START TASK INPUTS

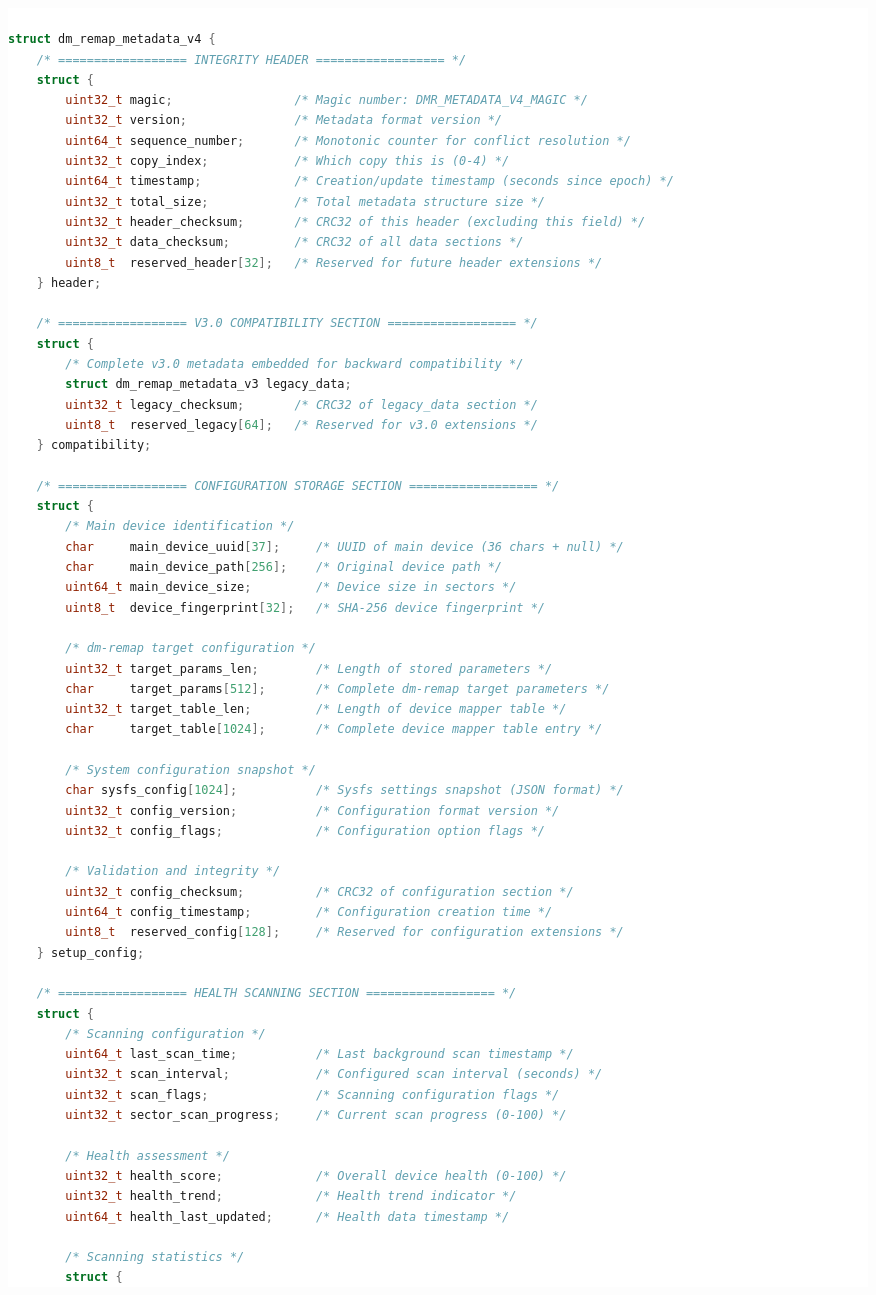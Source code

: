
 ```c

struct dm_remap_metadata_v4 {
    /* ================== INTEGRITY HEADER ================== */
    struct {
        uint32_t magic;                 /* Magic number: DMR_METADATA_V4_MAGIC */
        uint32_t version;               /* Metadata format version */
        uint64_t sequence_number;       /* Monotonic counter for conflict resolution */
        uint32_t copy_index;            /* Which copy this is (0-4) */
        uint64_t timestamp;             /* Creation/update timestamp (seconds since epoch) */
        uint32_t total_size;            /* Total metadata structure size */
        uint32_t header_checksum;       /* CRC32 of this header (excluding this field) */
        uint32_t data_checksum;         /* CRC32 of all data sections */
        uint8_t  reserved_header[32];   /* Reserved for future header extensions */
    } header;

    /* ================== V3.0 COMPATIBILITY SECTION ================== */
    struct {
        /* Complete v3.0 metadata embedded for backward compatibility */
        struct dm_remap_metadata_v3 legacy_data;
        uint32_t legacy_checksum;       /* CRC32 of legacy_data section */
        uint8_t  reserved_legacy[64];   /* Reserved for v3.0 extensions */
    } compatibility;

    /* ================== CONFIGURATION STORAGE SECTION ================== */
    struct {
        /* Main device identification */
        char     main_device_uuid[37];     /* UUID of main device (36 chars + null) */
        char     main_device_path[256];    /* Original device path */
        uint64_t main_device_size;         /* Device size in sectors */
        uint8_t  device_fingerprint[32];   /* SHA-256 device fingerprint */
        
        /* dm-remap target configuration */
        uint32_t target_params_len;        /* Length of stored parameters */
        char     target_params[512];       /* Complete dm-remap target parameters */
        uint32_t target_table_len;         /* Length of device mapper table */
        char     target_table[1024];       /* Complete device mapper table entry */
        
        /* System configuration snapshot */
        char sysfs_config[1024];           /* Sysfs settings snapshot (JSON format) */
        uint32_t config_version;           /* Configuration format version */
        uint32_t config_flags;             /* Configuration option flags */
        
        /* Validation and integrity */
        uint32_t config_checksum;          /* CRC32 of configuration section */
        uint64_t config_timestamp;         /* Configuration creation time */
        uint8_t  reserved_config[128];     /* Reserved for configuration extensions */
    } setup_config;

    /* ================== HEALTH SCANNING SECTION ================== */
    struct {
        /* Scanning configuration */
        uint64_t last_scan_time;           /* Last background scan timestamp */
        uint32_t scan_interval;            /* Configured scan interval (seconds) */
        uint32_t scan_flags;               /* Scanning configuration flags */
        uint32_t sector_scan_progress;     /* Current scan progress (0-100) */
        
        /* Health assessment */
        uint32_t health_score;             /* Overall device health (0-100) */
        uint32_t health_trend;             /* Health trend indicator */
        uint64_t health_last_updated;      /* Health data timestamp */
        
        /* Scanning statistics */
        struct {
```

END TASK INPUTS

- _WHAT THIS TASK INVOLVES_
Make a copy of each line in the records above that has the word "size".

- _EXERCISE OUTPUT_
        uint32_t total_size;            /* Total metadata structure size */
        uint64_t main_device_size;         /* Device size in sectors */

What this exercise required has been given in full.